Copy the listing below exactly, but skip the pictures.

__The input__.

= Beginning of Section =

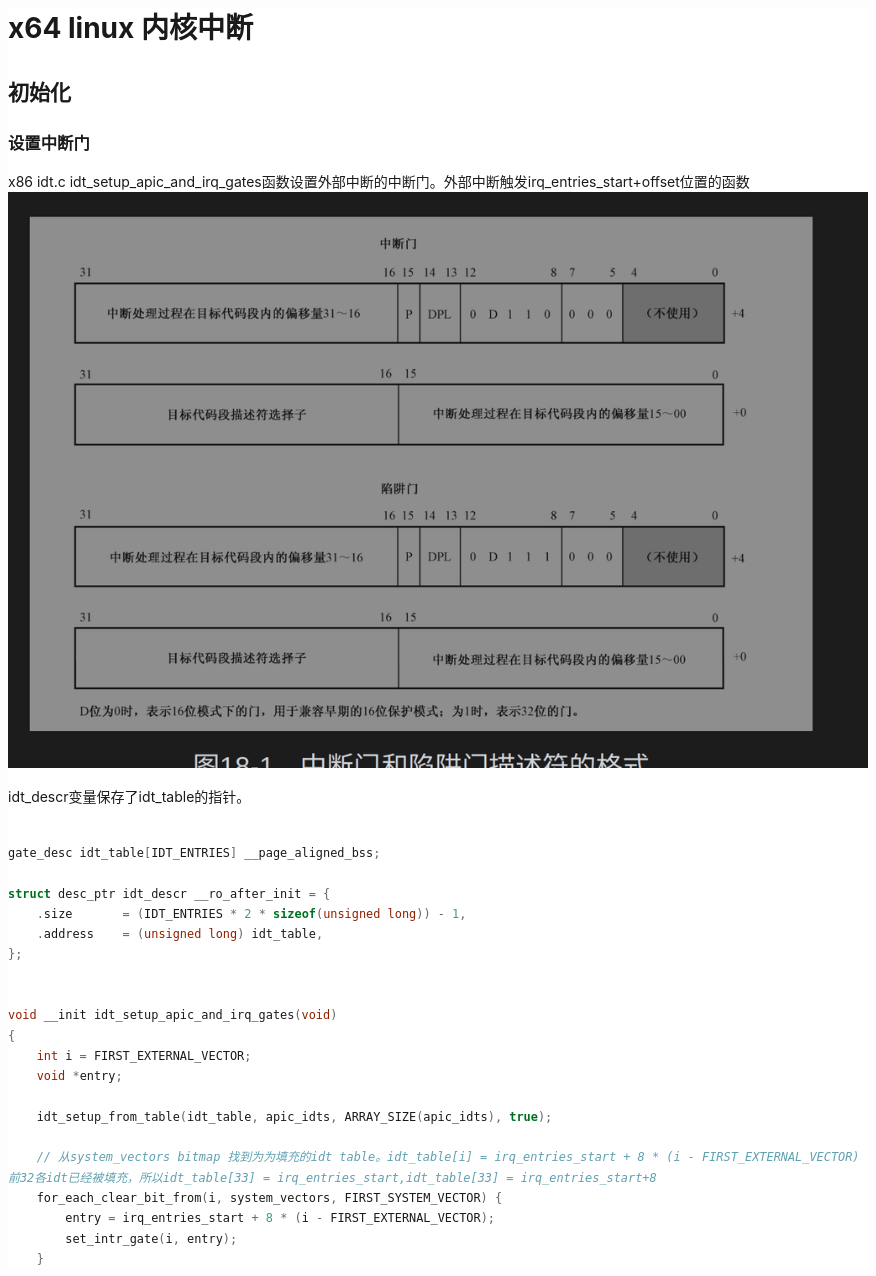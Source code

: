 # x64 linux 内核中断

## 初始化

### 设置中断门
x86 idt.c  idt_setup_apic_and_irq_gates函数设置外部中断的中断门。外部中断触发irq_entries_start+offset位置的函数
![x86 汇编语言：从实模式到保护模式](./img/intrrupt_gate.png)

idt_descr变量保存了idt_table的指针。

```c

gate_desc idt_table[IDT_ENTRIES] __page_aligned_bss;

struct desc_ptr idt_descr __ro_after_init = {
	.size		= (IDT_ENTRIES * 2 * sizeof(unsigned long)) - 1,
	.address	= (unsigned long) idt_table,
};


void __init idt_setup_apic_and_irq_gates(void)
{
	int i = FIRST_EXTERNAL_VECTOR;
	void *entry;

	idt_setup_from_table(idt_table, apic_idts, ARRAY_SIZE(apic_idts), true);

	// 从system_vectors bitmap 找到为为填充的idt table。idt_table[i] = irq_entries_start + 8 * (i - FIRST_EXTERNAL_VECTOR) 前32各idt已经被填充，所以idt_table[33] = irq_entries_start,idt_table[33] = irq_entries_start+8
	for_each_clear_bit_from(i, system_vectors, FIRST_SYSTEM_VECTOR) {
		entry = irq_entries_start + 8 * (i - FIRST_EXTERNAL_VECTOR);
		set_intr_gate(i, entry);
	}
```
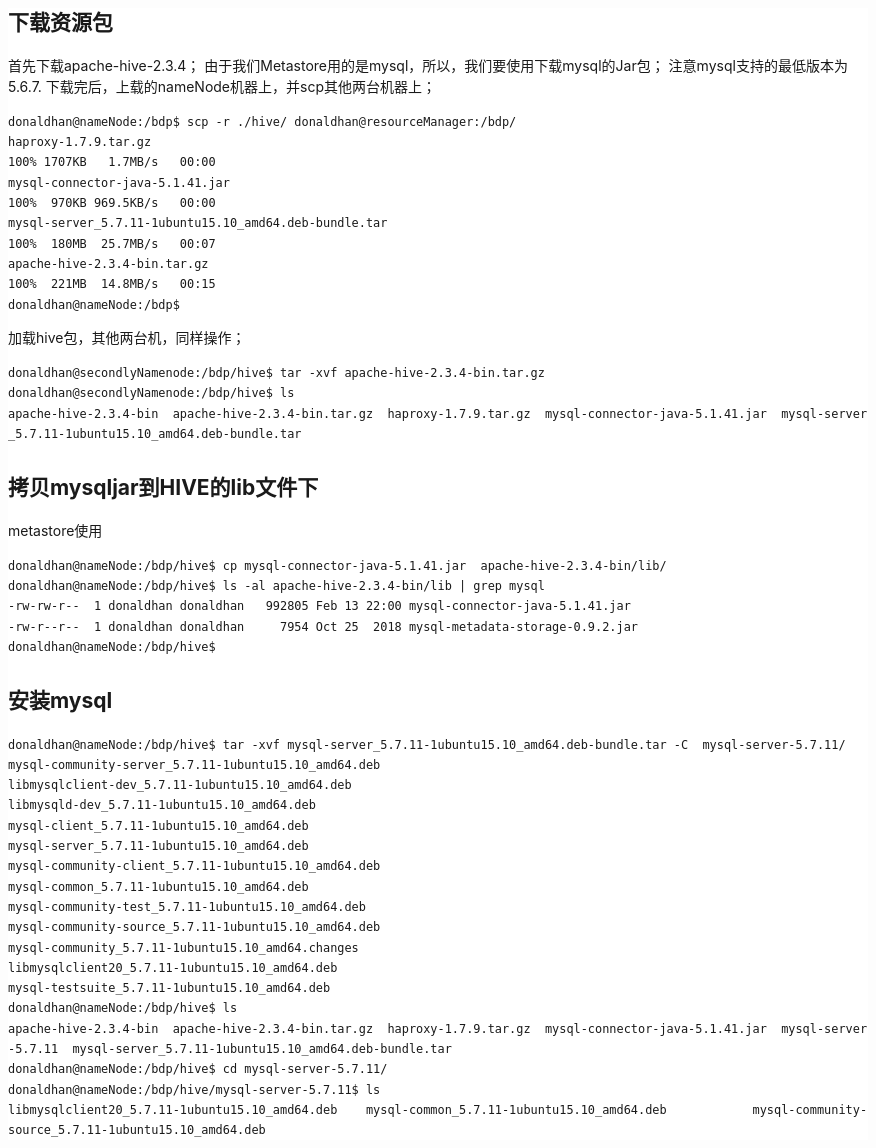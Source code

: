 ## 下载资源包
首先下载apache-hive-2.3.4； 由于我们Metastore用的是mysql，所以，我们要使用下载mysql的Jar包；
注意mysql支持的最低版本为5.6.7. 下载完后，上载的nameNode机器上，并scp其他两台机器上；

```
donaldhan@nameNode:/bdp$ scp -r ./hive/ donaldhan@resourceManager:/bdp/
haproxy-1.7.9.tar.gz                                                                                                                                                      100% 1707KB   1.7MB/s   00:00    
mysql-connector-java-5.1.41.jar                                                                                                                                           100%  970KB 969.5KB/s   00:00    
mysql-server_5.7.11-1ubuntu15.10_amd64.deb-bundle.tar                                                                                                                     100%  180MB  25.7MB/s   00:07    
apache-hive-2.3.4-bin.tar.gz                                                                                                                                              100%  221MB  14.8MB/s   00:15    
donaldhan@nameNode:/bdp$ 
```
加载hive包，其他两台机，同样操作；

```
donaldhan@secondlyNamenode:/bdp/hive$ tar -xvf apache-hive-2.3.4-bin.tar.gz 
donaldhan@secondlyNamenode:/bdp/hive$ ls
apache-hive-2.3.4-bin  apache-hive-2.3.4-bin.tar.gz  haproxy-1.7.9.tar.gz  mysql-connector-java-5.1.41.jar  mysql-server_5.7.11-1ubuntu15.10_amd64.deb-bundle.tar
```

## 拷贝mysqljar到HIVE的lib文件下
metastore使用
```
donaldhan@nameNode:/bdp/hive$ cp mysql-connector-java-5.1.41.jar  apache-hive-2.3.4-bin/lib/
donaldhan@nameNode:/bdp/hive$ ls -al apache-hive-2.3.4-bin/lib | grep mysql
-rw-rw-r--  1 donaldhan donaldhan   992805 Feb 13 22:00 mysql-connector-java-5.1.41.jar
-rw-r--r--  1 donaldhan donaldhan     7954 Oct 25  2018 mysql-metadata-storage-0.9.2.jar
donaldhan@nameNode:/bdp/hive$ 
```

## 安装mysql
```
donaldhan@nameNode:/bdp/hive$ tar -xvf mysql-server_5.7.11-1ubuntu15.10_amd64.deb-bundle.tar -C  mysql-server-5.7.11/
mysql-community-server_5.7.11-1ubuntu15.10_amd64.deb
libmysqlclient-dev_5.7.11-1ubuntu15.10_amd64.deb
libmysqld-dev_5.7.11-1ubuntu15.10_amd64.deb
mysql-client_5.7.11-1ubuntu15.10_amd64.deb
mysql-server_5.7.11-1ubuntu15.10_amd64.deb
mysql-community-client_5.7.11-1ubuntu15.10_amd64.deb
mysql-common_5.7.11-1ubuntu15.10_amd64.deb
mysql-community-test_5.7.11-1ubuntu15.10_amd64.deb
mysql-community-source_5.7.11-1ubuntu15.10_amd64.deb
mysql-community_5.7.11-1ubuntu15.10_amd64.changes
libmysqlclient20_5.7.11-1ubuntu15.10_amd64.deb
mysql-testsuite_5.7.11-1ubuntu15.10_amd64.deb
donaldhan@nameNode:/bdp/hive$ ls
apache-hive-2.3.4-bin  apache-hive-2.3.4-bin.tar.gz  haproxy-1.7.9.tar.gz  mysql-connector-java-5.1.41.jar  mysql-server-5.7.11  mysql-server_5.7.11-1ubuntu15.10_amd64.deb-bundle.tar
donaldhan@nameNode:/bdp/hive$ cd mysql-server-5.7.11/
donaldhan@nameNode:/bdp/hive/mysql-server-5.7.11$ ls
libmysqlclient20_5.7.11-1ubuntu15.10_amd64.deb    mysql-common_5.7.11-1ubuntu15.10_amd64.deb            mysql-community-source_5.7.11-1ubuntu15.10_amd64.deb
```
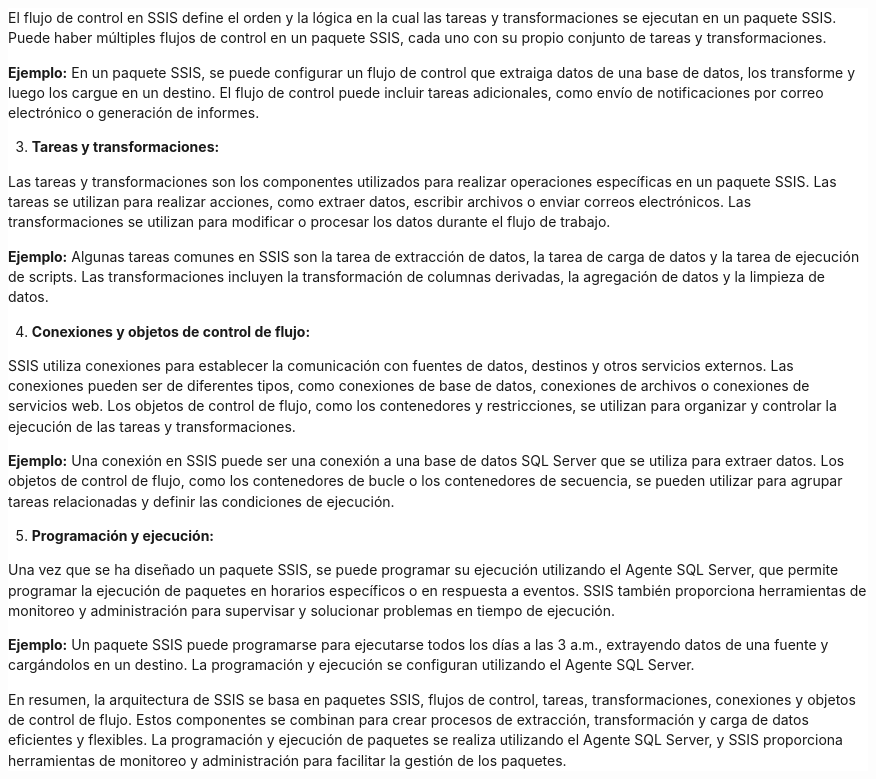 El flujo de control en SSIS define el orden y la lógica en la cual las tareas y transformaciones se ejecutan en un paquete SSIS. Puede haber múltiples flujos de control en un paquete SSIS, cada uno con su propio conjunto de tareas y transformaciones.

**Ejemplo:** En un paquete SSIS, se puede configurar un flujo de control que extraiga datos de una base de datos, los transforme y luego los cargue en un destino. El flujo de control puede incluir tareas adicionales, como envío de notificaciones por correo electrónico o generación de informes.

3. **Tareas y transformaciones:**

Las tareas y transformaciones son los componentes utilizados para realizar operaciones específicas en un paquete SSIS. Las tareas se utilizan para realizar acciones, como extraer datos, escribir archivos o enviar correos electrónicos. Las transformaciones se utilizan para modificar o procesar los datos durante el flujo de trabajo.

**Ejemplo:** Algunas tareas comunes en SSIS son la tarea de extracción de datos, la tarea de carga de datos y la tarea de ejecución de scripts. Las transformaciones incluyen la transformación de columnas derivadas, la agregación de datos y la limpieza de datos.

4. **Conexiones y objetos de control de flujo:**

SSIS utiliza conexiones para establecer la comunicación con fuentes de datos, destinos y otros servicios externos. Las conexiones pueden ser de diferentes tipos, como conexiones de base de datos, conexiones de archivos o conexiones de servicios web. Los objetos de control de flujo, como los contenedores y restricciones, se utilizan para organizar y controlar la ejecución de las tareas y transformaciones.

**Ejemplo:** Una conexión en SSIS puede ser una conexión a una base de datos SQL Server que se utiliza para extraer datos. Los objetos de control de flujo, como los contenedores de bucle o los contenedores de secuencia, se pueden utilizar para agrupar tareas relacionadas y definir las condiciones de ejecución.

5. **Programación y ejecución:**

Una vez que se ha diseñado un paquete SSIS, se puede programar su ejecución utilizando el Agente SQL Server, que permite programar la ejecución de paquetes en horarios específicos o en respuesta a eventos. SSIS también proporciona herramientas de monitoreo y administración para supervisar y solucionar problemas en tiempo de ejecución.

**Ejemplo:** Un paquete SSIS puede programarse para ejecutarse todos los días a las 3 a.m., extrayendo datos de una fuente y cargándolos en un destino. La programación y ejecución se configuran utilizando el Agente SQL Server.

En resumen, la arquitectura de SSIS se basa en paquetes SSIS, flujos de control, tareas, transformaciones, conexiones y objetos de control de flujo. Estos componentes se combinan para crear procesos de extracción, transformación y carga de datos eficientes y flexibles. La programación y ejecución de paquetes se realiza utilizando el Agente SQL Server, y SSIS proporciona herramientas de monitoreo y administración para facilitar la gestión de los paquetes.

= End of Section =

__Reply__.
Source code

: # x64 linux 内核中断

## 初始化

### 设置中断门
x86 idt.c  idt_setup_apic_and_irq_gates函数设置外部中断的中断门。外部中断触发irq_entries_start+offset位置的函数
![x86 汇编语言：从实模式到保护模式](./img/intrrupt_gate.png)

idt_descr变量保存了idt_table的指针。

```c

gate_desc idt_table[IDT_ENTRIES] __page_aligned_bss;

struct desc_ptr idt_descr __ro_after_init = {
	.size		= (IDT_ENTRIES * 2 * sizeof(unsigned long)) - 1,
	.address	= (unsigned long) idt_table,
};


void __init idt_setup_apic_and_irq_gates(void)
{
	int i = FIRST_EXTERNAL_VECTOR;
	void *entry;

	idt_setup_from_table(idt_table, apic_idts, ARRAY_SIZE(apic_idts), true);

	// 从system_vectors bitmap 找到为为填充的idt table。idt_table[i] = irq_entries_start + 8 * (i - FIRST_EXTERNAL_VECTOR) 前32各idt已经被填充，所以idt_table[33] = irq_entries_start,idt_table[33] = irq_entries_start+8
	for_each_clear_bit_from(i, system_vectors, FIRST_SYSTEM_VECTOR) {
		entry = irq_entries_start + 8 * (i - FIRST_EXTERNAL_VECTOR);
		set_intr_gate(i, entry);
	}
```
Source code

: ## 下载资源包
首先下载apache-hive-2.3.4； 由于我们Metastore用的是mysql，所以，我们要使用下载mysql的Jar包；
注意mysql支持的最低版本为5.6.7. 下载完后，上载的nameNode机器上，并scp其他两台机器上；

```
donaldhan@nameNode:/bdp$ scp -r ./hive/ donaldhan@resourceManager:/bdp/
haproxy-1.7.9.tar.gz                                                                                                                                                      100% 1707KB   1.7MB/s   00:00    
mysql-connector-java-5.1.41.jar                                                                                                                                           100%  970KB 969.5KB/s   00:00    
mysql-server_5.7.11-1ubuntu15.10_amd64.deb-bundle.tar                                                                                                                     100%  180MB  25.7MB/s   00:07    
apache-hive-2.3.4-bin.tar.gz                                                                                                                                              100%  221MB  14.8MB/s   00:15    
donaldhan@nameNode:/bdp$ 
```
加载hive包，其他两台机，同样操作；

```
donaldhan@secondlyNamenode:/bdp/hive$ tar -xvf apache-hive-2.3.4-bin.tar.gz 
donaldhan@secondlyNamenode:/bdp/hive$ ls
apache-hive-2.3.4-bin  apache-hive-2.3.4-bin.tar.gz  haproxy-1.7.9.tar.gz  mysql-connector-java-5.1.41.jar  mysql-server_5.7.11-1ubuntu15.10_amd64.deb-bundle.tar
```

## 拷贝mysqljar到HIVE的lib文件下
metastore使用
```
donaldhan@nameNode:/bdp/hive$ cp mysql-connector-java-5.1.41.jar  apache-hive-2.3.4-bin/lib/
donaldhan@nameNode:/bdp/hive$ ls -al apache-hive-2.3.4-bin/lib | grep mysql
-rw-rw-r--  1 donaldhan donaldhan   992805 Feb 13 22:00 mysql-connector-java-5.1.41.jar
-rw-r--r--  1 donaldhan donaldhan     7954 Oct 25  2018 mysql-metadata-storage-0.9.2.jar
donaldhan@nameNode:/bdp/hive$ 
```

## 安装mysql
```
donaldhan@nameNode:/bdp/hive$ tar -xvf mysql-server_5.7.11-1ubuntu15.10_amd64.deb-bundle.tar -C  mysql-server-5.7.11/
mysql-community-server_5.7.11-1ubuntu15.10_amd64.deb
libmysqlclient-dev_5.7.11-1ubuntu15.10_amd64.deb
libmysqld-dev_5.7.11-1ubuntu15.10_amd64.deb
mysql-client_5.7.11-1ubuntu15.10_amd64.deb
mysql-server_5.7.11-1ubuntu15.10_amd64.deb
mysql-community-client_5.7.11-1ubuntu15.10_amd64.deb
mysql-common_5.7.11-1ubuntu15.10_amd64.deb
mysql-community-test_5.7.11-1ubuntu15.10_amd64.deb
mysql-community-source_5.7.11-1ubuntu15.10_amd64.deb
mysql-community_5.7.11-1ubuntu15.10_amd64.changes
libmysqlclient20_5.7.11-1ubuntu15.10_amd64.deb
mysql-testsuite_5.7.11-1ubuntu15.10_amd64.deb
donaldhan@nameNode:/bdp/hive$ ls
apache-hive-2.3.4-bin  apache-hive-2.3.4-bin.tar.gz  haproxy-1.7.9.tar.gz  mysql-connector-java-5.1.41.jar  mysql-server-5.7.11  mysql-server_5.7.11-1ubuntu15.10_amd64.deb-bundle.tar
donaldhan@nameNode:/bdp/hive$ cd mysql-server-5.7.11/
donaldhan@nameNode:/bdp/hive/mysql-server-5.7.11$ ls
libmysqlclient20_5.7.11-1ubuntu15.10_amd64.deb    mysql-common_5.7.11-1ubuntu15.10_amd64.deb            mysql-community-source_5.7.11-1ubuntu15.10_amd64.deb
```
 El flujo de control en SSIS define el orden y la lógica en la cual las tareas y transformaciones se ejecutan en un paquete SSIS. Puede haber múltiples flujos de control en un paquete SSIS, cada uno con su propio conjunto de tareas y transformaciones.

**Ejemplo:** En un paquete SSIS, se puede configurar un flujo de control que extraiga datos de una base de datos, los transforme y luego los cargue en un destino. El flujo de control puede incluir tareas adicionales, como envío de notificaciones por correo electrónico o generación de informes.

3. **Tareas y transformaciones:**

Las tareas y transformaciones son los componentes utilizados para realizar operaciones específicas en un paquete SSIS. Las tareas se utilizan para realizar acciones, como extraer datos, escribir archivos o enviar correos electrónicos. Las transformaciones se utilizan para modificar o procesar los datos durante el flujo de trabajo.

**Ejemplo:** Algunas tareas comunes en SSIS son la tarea de extracción de datos, la tarea de carga de datos y la tarea de ejecución de scripts. Las transformaciones incluyen la transformación de columnas derivadas, la agregación de datos y la limpieza de datos.

4. **Conexiones y objetos de control de flujo:**

SSIS utiliza conexiones para establecer la comunicación con fuentes de datos, destinos y otros servicios externos. Las conexiones pueden ser de diferentes tipos, como conexiones de base de datos, conexiones de archivos o conexiones de servicios web. Los objetos de control de flujo, como los contenedores y restricciones, se utilizan para organizar y controlar la ejecución de las tareas y transformaciones.

**Ejemplo:** Una conexión en SSIS puede ser una conexión a una base de datos SQL Server que se utiliza para extraer datos. Los objetos de control de flujo, como los contenedores de bucle o los contenedores de secuencia, se pueden utilizar para agrupar tareas relacionadas y definir las condiciones de ejecución.

5. **Programación y ejecución:**

Una vez que se ha diseñado un paquete SSIS, se puede programar su ejecución utilizando el Agente SQL Server, que permite programar la ejecución de paquetes en horarios específicos o en respuesta a eventos. SSIS también proporciona herramientas de monitoreo y administración para supervisar y solucionar problemas en tiempo de ejecución.

**Ejemplo:** Un paquete SSIS puede programarse para ejecutarse todos los días a las 3 a.m., extrayendo datos de una fuente y cargándolos en un destino. La programación y ejecución se configuran utilizando el Agente SQL Server.

En resumen, la arquitectura de SSIS se basa en paquetes SSIS, flujos de control, tareas, transformaciones, conexiones y objetos de control de flujo. Estos componentes se combinan para crear procesos de extracción, transformación y carga de datos eficientes y flexibles. La programación y ejecución de paquetes se realiza utilizando el Agente SQL Server, y SSIS proporciona herramientas de monitoreo y administración para facilitar la gestión de los paquetes.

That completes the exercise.